A selected consumer n decides on a brand to choose. The decision process is based on a reference group $\mathcal{R}\left(n\right)$ and an exogenous parameter $\alpha \in (0,1)$, called the follow-up probability. A consumer looks at a profile of choices of his or her reference group ${\left(c_{n^{\prime }}\right)}_{n^{\prime }\in \mathcal{R}\left(n\right)}$ and determines which brand is in the majority. Afterward, he/she chooses the option in the majority with the follow-up probability $\alpha$ and the other option with the probability $1-\alpha$.

There are two elements to this process. The first one is checking the majority of his or her reference group. For small reference groups, it is a viable procedure. For larger reference groups, this part of the process may be questionable. In this case, the interpretation is that a given consumer uses his or her perception of the majority in his or her reference group.

The second element of the process is the follow-up probability. This exogenous parameter reflects the reference group’s influence strength on an individual. The neutral value of the follow-up probability is $1/2$. If the value of the follow-up probability is above $1/2$, this means that the reference group exhibits a positive influence on an individual. The negative effect is represented by the values of the follow-up probability below $1/2$.

There may be quite different interpretations of the reference group and the follow-up probability. The reference group can be considered a sample from the general population (constant throughout a single simulation).
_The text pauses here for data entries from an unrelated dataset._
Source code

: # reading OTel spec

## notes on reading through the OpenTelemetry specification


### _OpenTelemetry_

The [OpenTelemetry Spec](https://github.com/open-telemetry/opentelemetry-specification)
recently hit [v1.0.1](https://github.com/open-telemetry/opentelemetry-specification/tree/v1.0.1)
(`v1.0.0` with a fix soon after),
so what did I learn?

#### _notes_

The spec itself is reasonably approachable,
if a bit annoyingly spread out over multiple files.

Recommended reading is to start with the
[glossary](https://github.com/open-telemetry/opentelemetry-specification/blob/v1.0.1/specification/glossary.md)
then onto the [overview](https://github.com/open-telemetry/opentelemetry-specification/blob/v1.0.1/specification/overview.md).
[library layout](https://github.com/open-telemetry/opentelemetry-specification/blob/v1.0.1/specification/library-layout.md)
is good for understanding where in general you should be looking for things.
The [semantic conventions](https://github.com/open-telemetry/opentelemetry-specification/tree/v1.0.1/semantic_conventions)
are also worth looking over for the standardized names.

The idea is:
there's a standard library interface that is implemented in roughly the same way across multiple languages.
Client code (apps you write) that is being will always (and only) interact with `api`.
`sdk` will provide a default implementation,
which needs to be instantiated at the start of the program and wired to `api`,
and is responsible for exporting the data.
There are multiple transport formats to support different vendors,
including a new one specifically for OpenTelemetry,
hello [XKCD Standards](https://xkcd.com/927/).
A consumer is seeking anecdotal information based on a small sample from the general population with this interpretation. The other understanding is more in line with the meaning of the concept of a reference group as in social psychology. The reference group of an individual consists of his or her peers in a broad sense, e.g., school or work colleagues, business, trade, or art acquaintances, or individuals related in some capacity, with this interpretation. The follow-up probability may be interpreted as the measure of the attitude of an individual towards a reference group. The values above $1/2$ are associated with a tendency towards homophily, while the values below $1/2$ are considered a tendency towards heterophily. For simplification, it is assumed that all consumers share the same value of the follow-up probability.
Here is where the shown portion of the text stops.